PROBLEM DETAILS. Please restate, word for word, the lines below that begin at the one with "Fades out out" and end at the one with "the callback method|". Leave out all other lines.

RECORDS TO USE.
+--

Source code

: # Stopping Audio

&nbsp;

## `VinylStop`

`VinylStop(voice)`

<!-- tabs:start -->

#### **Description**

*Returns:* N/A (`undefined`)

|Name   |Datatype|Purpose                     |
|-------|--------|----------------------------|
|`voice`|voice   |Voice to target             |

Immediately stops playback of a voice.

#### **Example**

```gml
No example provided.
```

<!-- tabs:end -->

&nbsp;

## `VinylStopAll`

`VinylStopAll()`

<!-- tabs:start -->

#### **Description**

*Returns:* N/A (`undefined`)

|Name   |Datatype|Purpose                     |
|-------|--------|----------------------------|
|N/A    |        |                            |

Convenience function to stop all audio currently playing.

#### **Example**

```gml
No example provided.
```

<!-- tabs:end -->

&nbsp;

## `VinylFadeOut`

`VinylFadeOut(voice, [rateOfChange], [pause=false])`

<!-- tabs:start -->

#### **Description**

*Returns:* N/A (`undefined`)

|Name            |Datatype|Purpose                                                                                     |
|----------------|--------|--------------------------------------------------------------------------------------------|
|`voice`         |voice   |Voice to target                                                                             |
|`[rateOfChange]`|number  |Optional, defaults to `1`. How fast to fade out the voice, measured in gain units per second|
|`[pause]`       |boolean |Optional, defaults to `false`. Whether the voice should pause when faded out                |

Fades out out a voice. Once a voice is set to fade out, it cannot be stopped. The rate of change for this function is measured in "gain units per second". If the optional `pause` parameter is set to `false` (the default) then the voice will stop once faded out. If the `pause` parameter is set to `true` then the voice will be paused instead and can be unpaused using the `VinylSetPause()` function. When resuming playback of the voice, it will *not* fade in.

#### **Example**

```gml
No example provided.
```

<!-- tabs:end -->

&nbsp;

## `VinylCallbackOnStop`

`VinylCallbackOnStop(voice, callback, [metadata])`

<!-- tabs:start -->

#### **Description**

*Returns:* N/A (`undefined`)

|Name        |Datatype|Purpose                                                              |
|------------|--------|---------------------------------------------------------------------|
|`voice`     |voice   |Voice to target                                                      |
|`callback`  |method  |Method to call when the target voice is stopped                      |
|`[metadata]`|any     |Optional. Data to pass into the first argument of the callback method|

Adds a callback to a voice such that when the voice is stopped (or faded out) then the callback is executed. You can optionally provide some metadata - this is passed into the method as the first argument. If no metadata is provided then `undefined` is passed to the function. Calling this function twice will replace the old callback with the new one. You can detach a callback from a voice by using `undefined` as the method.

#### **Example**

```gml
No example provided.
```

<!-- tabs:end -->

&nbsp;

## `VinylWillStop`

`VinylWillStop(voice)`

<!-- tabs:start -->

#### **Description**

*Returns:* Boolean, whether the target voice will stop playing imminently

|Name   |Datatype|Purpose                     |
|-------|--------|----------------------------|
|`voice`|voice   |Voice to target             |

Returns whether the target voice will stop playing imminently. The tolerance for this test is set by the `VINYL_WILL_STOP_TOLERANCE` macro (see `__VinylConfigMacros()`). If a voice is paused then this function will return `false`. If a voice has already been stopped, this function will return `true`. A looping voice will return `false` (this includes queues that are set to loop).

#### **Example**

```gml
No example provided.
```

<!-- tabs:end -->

+--

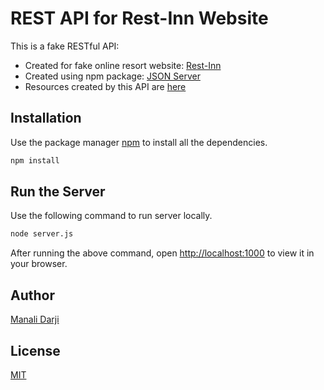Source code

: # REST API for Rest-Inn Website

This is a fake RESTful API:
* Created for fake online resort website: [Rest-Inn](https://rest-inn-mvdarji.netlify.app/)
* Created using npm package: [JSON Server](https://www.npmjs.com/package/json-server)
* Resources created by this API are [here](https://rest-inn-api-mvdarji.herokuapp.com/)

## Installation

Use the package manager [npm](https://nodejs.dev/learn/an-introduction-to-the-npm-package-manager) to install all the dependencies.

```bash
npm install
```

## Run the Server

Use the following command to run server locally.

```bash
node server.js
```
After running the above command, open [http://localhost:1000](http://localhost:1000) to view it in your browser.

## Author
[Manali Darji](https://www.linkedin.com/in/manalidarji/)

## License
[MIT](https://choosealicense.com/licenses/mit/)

+--

RESULT OF THE EXERCISE.
Fades out out a voice. Once a voice is set to fade out, it cannot be stopped. The rate of change for this function is measured in "gain units per second". If the optional `pause` parameter is set to `false` (the default) then the voice will stop once faded out. If the `pause` parameter is set to `true` then the voice will be paused instead and can be unpaused using the `VinylSetPause()` function. When resuming playback of the voice, it will *not* fade in.

#### **Example**

```gml
No example provided.
```

<!-- tabs:end -->

&nbsp;

## `VinylCallbackOnStop`

`VinylCallbackOnStop(voice, callback, [metadata])`

<!-- tabs:start -->

#### **Description**

*Returns:* N/A (`undefined`)

|Name        |Datatype|Purpose                                                              |
|------------|--------|---------------------------------------------------------------------|
|`voice`     |voice   |Voice to target                                                      |
|`callback`  |method  |Method to call when the target voice is stopped                      |
|`[metadata]`|any     |Optional. Data to pass into the first argument of the callback method|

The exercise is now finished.